WORK ITEM:
Your answer must consist solely of the line containing "Ointment of Forgiveness_" and each line after it through the end of the data, copied exactly.

AVAILABLE DATA:
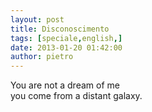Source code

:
```yaml
---
layout: post
title: Disconoscimento
tags: [speciale,english,]
date: 2013-01-20 01:42:00
author: pietro
---
```

You are not a dream of me<br/>you come from a distant galaxy.
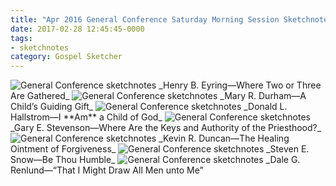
 ```yaml
---
title: "Apr 2016 General Conference Saturday Morning Session Sketchnotes"
date: 2017-02-28 12:45:45-0000
tags:
- sketchnotes
category: Gospel Sketcher
---
```


<img src="https://gospelsketcher.org/uploads/2018/1bbfa104d3.jpg" alt="General Conference sketchnotes" />
_Henry B. Eyring—Where Two or Three Are Gathered_

<img src="https://gospelsketcher.org/uploads/2018/f183a44471.jpg" alt="General Conference sketchnotes" />
_Mary R. Durham—A Child’s Guiding Gift_

<img src="https://gospelsketcher.org/uploads/2018/d491fe97f3.jpg" alt="General Conference sketchnotes" />
_Donald L. Hallstrom—I **Am** a Child of God_

<img src="https://gospelsketcher.org/uploads/2018/60ce1b7ee0.jpg" alt="General Conference sketchnotes" />
_Gary E. Stevenson—Where Are the Keys and Authority of the Priesthood?_

<img src="https://gospelsketcher.org/uploads/2018/05b608ba2c.jpg" alt="General Conference sketchnotes" />
_Kevin R. Duncan—The Healing Ointment of Forgiveness_

<img src="https://gospelsketcher.org/uploads/2018/1d5f214b22.jpg" alt="General Conference sketchnotes" />
_Steven E. Snow—Be Thou Humble_

<img src="https://gospelsketcher.org/uploads/2018/f433e893b5.jpg" alt="General Conference sketchnotes" />
_Dale G. Renlund—“That I Might Draw All Men unto Me”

RESPONSE AREA:
_Kevin R. Duncan—The Healing Ointment of Forgiveness_

<img src="https://gospelsketcher.org/uploads/2018/1d5f214b22.jpg" alt="General Conference sketchnotes" />
_Steven E. Snow—Be Thou Humble_

<img src="https://gospelsketcher.org/uploads/2018/f433e893b5.jpg" alt="General Conference sketchnotes" />
_Dale G. Renlund—“That I Might Draw All Men unto Me”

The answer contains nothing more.